- **EXERCISE DESCRIPTION**
Set down exactly the lines of the listing below that begin at the one containing "This pack is" and end at the last line, both included.

EXTRACTED MATERIAL below:

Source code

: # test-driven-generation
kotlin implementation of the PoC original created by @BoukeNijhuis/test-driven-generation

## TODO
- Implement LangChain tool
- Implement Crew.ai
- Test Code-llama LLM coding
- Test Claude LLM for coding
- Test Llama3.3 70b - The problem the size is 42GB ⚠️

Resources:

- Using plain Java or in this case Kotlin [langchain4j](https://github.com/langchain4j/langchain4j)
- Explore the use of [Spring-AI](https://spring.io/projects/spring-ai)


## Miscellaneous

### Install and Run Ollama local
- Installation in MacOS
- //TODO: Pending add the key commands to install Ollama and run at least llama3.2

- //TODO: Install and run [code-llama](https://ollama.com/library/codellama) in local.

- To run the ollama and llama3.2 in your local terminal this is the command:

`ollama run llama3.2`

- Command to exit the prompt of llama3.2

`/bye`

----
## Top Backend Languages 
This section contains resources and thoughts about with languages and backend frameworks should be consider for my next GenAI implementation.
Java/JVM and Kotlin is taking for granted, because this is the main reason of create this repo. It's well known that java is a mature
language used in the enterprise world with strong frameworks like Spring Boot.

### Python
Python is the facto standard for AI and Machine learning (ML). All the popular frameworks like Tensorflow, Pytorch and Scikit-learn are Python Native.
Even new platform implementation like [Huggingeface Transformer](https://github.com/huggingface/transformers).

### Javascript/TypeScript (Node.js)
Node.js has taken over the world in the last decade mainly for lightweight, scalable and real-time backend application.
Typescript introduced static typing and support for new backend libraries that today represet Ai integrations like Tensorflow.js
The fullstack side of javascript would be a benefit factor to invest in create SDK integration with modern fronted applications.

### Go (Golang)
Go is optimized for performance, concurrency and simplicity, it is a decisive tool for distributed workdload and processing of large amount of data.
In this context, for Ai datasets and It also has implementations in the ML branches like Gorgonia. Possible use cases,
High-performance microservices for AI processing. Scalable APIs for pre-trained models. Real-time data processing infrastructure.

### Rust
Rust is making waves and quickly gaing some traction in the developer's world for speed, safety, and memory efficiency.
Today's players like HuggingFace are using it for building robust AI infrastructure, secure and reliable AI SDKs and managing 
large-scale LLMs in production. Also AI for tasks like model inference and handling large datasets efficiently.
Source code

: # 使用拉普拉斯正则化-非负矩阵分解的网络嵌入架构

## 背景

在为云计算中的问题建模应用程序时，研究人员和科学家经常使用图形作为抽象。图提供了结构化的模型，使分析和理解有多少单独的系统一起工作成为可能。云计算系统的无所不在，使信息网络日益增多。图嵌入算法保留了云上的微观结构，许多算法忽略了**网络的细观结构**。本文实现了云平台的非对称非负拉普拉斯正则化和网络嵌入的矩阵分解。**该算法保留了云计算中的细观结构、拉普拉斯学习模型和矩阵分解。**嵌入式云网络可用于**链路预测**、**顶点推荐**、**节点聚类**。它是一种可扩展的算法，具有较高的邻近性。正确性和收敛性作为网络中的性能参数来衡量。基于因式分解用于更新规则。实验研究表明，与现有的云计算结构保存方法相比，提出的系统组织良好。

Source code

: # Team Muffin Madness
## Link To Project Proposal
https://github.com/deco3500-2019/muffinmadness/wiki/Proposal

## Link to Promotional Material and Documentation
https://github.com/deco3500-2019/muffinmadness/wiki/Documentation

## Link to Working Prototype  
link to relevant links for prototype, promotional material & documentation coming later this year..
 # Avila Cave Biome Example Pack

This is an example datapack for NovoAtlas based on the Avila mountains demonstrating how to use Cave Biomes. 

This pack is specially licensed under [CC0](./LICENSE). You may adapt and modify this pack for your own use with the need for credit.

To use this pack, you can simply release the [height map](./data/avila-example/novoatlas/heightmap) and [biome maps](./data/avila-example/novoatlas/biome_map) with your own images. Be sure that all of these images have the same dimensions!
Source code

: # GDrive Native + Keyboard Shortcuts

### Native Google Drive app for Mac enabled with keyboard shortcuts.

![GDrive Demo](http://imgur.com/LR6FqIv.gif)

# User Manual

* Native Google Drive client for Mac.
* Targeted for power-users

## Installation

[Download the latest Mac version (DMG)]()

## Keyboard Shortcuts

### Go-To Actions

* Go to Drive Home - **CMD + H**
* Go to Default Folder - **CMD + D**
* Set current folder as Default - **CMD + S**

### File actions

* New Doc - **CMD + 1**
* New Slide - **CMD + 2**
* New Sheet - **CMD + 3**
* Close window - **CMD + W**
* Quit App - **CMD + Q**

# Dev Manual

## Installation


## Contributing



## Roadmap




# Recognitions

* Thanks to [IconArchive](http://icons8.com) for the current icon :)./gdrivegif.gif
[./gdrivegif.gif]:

End of EXTRACTED MATERIAL.

- **TASK RESPONSE**
This pack is specially licensed under [CC0](./LICENSE). You may adapt and modify this pack for your own use with the need for credit.

To use this pack, you can simply release the [height map](./data/avila-example/novoatlas/heightmap) and [biome maps](./data/avila-example/novoatlas/biome_map) with your own images. Be sure that all of these images have the same dimensions!
Source code

: # GDrive Native + Keyboard Shortcuts

### Native Google Drive app for Mac enabled with keyboard shortcuts.

![GDrive Demo](http://imgur.com/LR6FqIv.gif)

# User Manual

* Native Google Drive client for Mac.
* Targeted for power-users

## Installation

[Download the latest Mac version (DMG)]()

## Keyboard Shortcuts

### Go-To Actions

* Go to Drive Home - **CMD + H**
* Go to Default Folder - **CMD + D**
* Set current folder as Default - **CMD + S**

### File actions

* New Doc - **CMD + 1**
* New Slide - **CMD + 2**
* New Sheet - **CMD + 3**
* Close window - **CMD + W**
* Quit App - **CMD + Q**

# Dev Manual

## Installation


## Contributing



## Roadmap




# Recognitions

* Thanks to [IconArchive](http://icons8.com) for the current icon :)./gdrivegif.gif
[./gdrivegif.gif]:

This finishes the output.